● **ENTRIES SHOWN**:
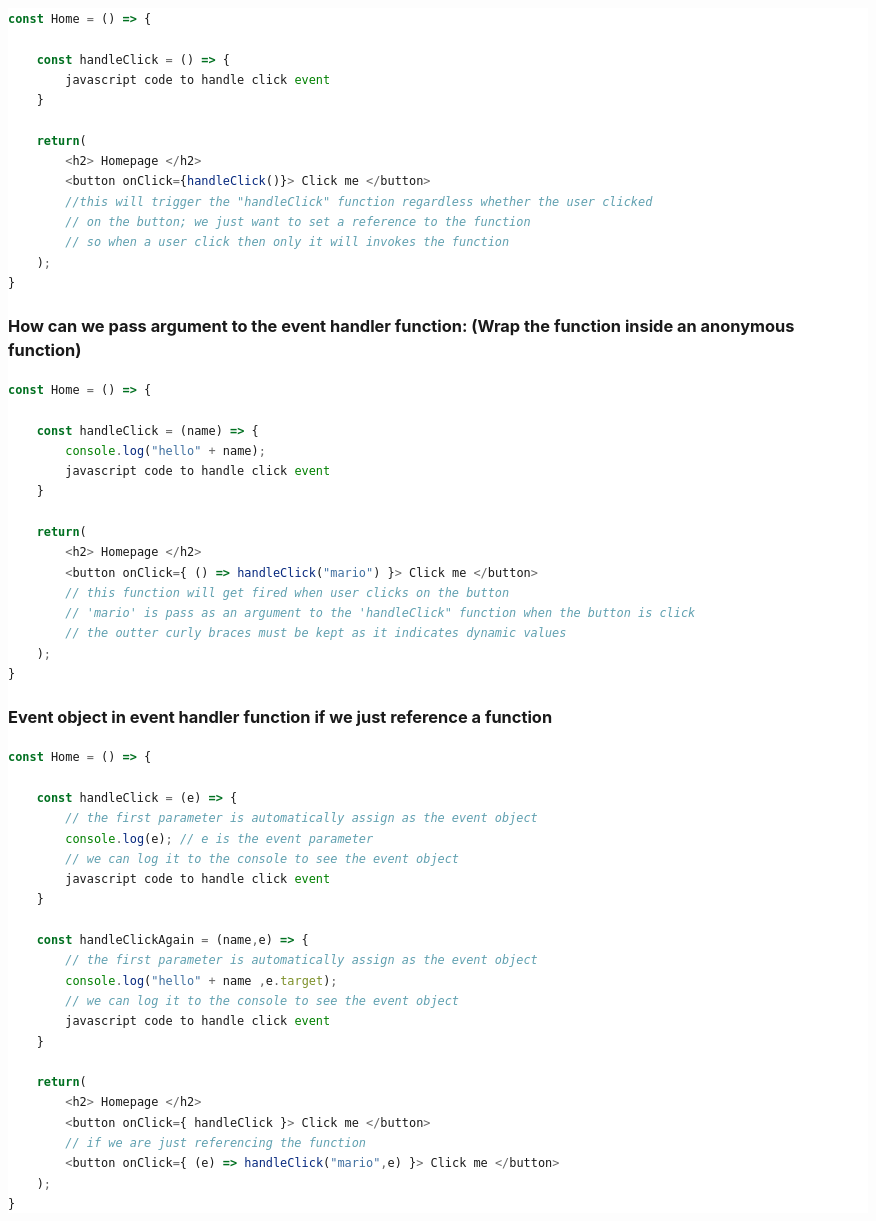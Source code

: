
 ```javascript
const Home = () => {

    const handleClick = () => {
        javascript code to handle click event
    }

    return(
        <h2> Homepage </h2>
        <button onClick={handleClick()}> Click me </button> 
        //this will trigger the "handleClick" function regardless whether the user clicked 
        // on the button; we just want to set a reference to the function 
        // so when a user click then only it will invokes the function
    );
}
```

### How can we pass argument to the event handler function: (Wrap the function inside an anonymous function)
```javascript
const Home = () => {

    const handleClick = (name) => {
        console.log("hello" + name);
        javascript code to handle click event
    }

    return(
        <h2> Homepage </h2>
        <button onClick={ () => handleClick("mario") }> Click me </button>
        // this function will get fired when user clicks on the button
        // 'mario' is pass as an argument to the 'handleClick" function when the button is click
        // the outter curly braces must be kept as it indicates dynamic values
    );
}
```

### Event object in event handler function if we just reference a function
```javascript
const Home = () => {

    const handleClick = (e) => {
        // the first parameter is automatically assign as the event object
        console.log(e); // e is the event parameter
        // we can log it to the console to see the event object
        javascript code to handle click event
    }

    const handleClickAgain = (name,e) => {
        // the first parameter is automatically assign as the event object
        console.log("hello" + name ,e.target);
        // we can log it to the console to see the event object
        javascript code to handle click event
    }

    return(
        <h2> Homepage </h2>
        <button onClick={ handleClick }> Click me </button>
        // if we are just referencing the function
        <button onClick={ (e) => handleClick("mario",e) }> Click me </button>
    );
}
```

● **TASK INSTRUCTIONS**: Go through the records above and, whenever a line includes the word "user", copy it.

● **WRITTEN SOLUTION**:
        //this will trigger the "handleClick" function regardless whether the user clicked 
        // so when a user click then only it will invokes the function
        // this function will get fired when user clicks on the button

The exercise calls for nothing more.